Work through the entries below and report how many lines include "that". The number alone is the answer.

PROVIDED INFORMATION Block Start

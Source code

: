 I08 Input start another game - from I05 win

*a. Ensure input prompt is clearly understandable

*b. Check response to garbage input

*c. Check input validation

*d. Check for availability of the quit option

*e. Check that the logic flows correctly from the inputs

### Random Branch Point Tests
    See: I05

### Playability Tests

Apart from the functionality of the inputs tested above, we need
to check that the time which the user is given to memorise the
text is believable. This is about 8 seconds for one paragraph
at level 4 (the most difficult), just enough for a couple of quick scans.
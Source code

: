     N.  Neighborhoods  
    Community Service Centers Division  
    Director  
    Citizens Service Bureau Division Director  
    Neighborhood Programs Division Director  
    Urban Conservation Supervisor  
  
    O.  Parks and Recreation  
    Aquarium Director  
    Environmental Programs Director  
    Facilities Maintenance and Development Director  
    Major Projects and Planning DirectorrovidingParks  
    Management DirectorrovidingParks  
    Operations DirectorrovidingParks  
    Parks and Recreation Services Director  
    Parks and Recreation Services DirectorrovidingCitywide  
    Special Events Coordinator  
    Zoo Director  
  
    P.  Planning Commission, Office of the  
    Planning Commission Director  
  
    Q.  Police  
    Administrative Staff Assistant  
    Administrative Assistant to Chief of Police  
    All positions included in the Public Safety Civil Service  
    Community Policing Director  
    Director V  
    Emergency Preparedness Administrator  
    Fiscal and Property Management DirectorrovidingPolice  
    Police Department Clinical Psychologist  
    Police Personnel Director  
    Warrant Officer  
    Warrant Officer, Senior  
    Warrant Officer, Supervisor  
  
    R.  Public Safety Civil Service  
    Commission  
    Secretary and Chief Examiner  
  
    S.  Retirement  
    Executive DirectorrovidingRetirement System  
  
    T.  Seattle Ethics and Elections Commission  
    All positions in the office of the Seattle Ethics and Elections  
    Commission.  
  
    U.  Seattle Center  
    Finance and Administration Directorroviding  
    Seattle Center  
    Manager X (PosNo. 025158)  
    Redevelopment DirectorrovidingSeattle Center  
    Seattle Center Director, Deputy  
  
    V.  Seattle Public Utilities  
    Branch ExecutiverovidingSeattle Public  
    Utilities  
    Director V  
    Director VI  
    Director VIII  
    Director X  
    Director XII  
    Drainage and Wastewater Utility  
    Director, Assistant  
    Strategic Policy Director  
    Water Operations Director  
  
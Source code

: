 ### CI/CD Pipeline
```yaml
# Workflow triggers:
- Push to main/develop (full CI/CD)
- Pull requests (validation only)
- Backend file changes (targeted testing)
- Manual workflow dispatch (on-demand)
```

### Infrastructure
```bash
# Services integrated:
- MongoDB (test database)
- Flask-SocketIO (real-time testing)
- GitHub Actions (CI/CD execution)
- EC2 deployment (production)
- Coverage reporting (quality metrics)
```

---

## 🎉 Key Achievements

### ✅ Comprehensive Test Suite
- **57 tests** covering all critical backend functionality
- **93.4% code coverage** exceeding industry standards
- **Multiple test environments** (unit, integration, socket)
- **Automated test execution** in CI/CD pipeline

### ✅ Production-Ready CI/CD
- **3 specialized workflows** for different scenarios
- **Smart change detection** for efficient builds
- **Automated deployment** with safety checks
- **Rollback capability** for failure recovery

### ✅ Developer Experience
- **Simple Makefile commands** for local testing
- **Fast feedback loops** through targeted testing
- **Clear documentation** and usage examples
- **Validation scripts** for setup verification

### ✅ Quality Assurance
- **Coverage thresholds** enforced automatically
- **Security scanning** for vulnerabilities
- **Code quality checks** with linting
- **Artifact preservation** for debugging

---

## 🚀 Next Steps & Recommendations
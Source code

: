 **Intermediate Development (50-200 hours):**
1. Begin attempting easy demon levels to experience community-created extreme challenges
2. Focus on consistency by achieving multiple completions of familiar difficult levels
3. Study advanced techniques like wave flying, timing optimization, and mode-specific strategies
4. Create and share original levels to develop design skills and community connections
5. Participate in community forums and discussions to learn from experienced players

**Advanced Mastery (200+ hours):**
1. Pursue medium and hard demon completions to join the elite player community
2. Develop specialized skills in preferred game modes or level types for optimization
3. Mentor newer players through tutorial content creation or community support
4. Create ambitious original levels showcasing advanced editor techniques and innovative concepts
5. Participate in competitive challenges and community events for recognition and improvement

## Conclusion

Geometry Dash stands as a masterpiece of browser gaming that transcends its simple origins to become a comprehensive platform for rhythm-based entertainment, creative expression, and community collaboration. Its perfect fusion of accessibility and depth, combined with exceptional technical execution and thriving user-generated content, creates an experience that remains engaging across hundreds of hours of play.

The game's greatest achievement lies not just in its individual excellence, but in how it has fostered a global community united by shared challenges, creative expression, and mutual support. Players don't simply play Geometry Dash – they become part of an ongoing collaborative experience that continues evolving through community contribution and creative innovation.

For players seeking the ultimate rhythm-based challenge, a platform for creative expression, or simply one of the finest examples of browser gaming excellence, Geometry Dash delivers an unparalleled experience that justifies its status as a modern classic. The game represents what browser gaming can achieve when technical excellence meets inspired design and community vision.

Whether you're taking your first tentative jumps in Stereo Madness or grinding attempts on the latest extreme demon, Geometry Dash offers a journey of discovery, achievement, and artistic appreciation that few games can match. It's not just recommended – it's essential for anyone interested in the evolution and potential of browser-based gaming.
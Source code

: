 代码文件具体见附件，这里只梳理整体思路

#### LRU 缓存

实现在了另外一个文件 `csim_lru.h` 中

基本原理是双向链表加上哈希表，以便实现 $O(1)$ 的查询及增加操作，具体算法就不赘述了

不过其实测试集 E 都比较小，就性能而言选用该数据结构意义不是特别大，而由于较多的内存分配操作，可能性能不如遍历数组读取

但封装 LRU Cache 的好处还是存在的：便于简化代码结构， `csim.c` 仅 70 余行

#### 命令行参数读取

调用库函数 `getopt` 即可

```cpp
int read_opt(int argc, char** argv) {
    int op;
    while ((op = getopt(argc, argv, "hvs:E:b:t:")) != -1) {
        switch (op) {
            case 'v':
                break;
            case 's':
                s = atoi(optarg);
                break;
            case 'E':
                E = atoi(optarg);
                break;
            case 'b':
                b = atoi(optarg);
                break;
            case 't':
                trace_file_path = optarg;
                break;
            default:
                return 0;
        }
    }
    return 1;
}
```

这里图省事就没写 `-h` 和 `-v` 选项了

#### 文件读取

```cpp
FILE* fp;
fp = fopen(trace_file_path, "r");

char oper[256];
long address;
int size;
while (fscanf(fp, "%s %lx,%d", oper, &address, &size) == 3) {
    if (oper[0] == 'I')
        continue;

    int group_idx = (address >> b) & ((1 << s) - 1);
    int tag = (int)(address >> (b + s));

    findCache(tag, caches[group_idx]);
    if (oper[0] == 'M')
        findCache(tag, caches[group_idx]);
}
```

PROVIDED INFORMATION Block End

_ANSWER BOX_
6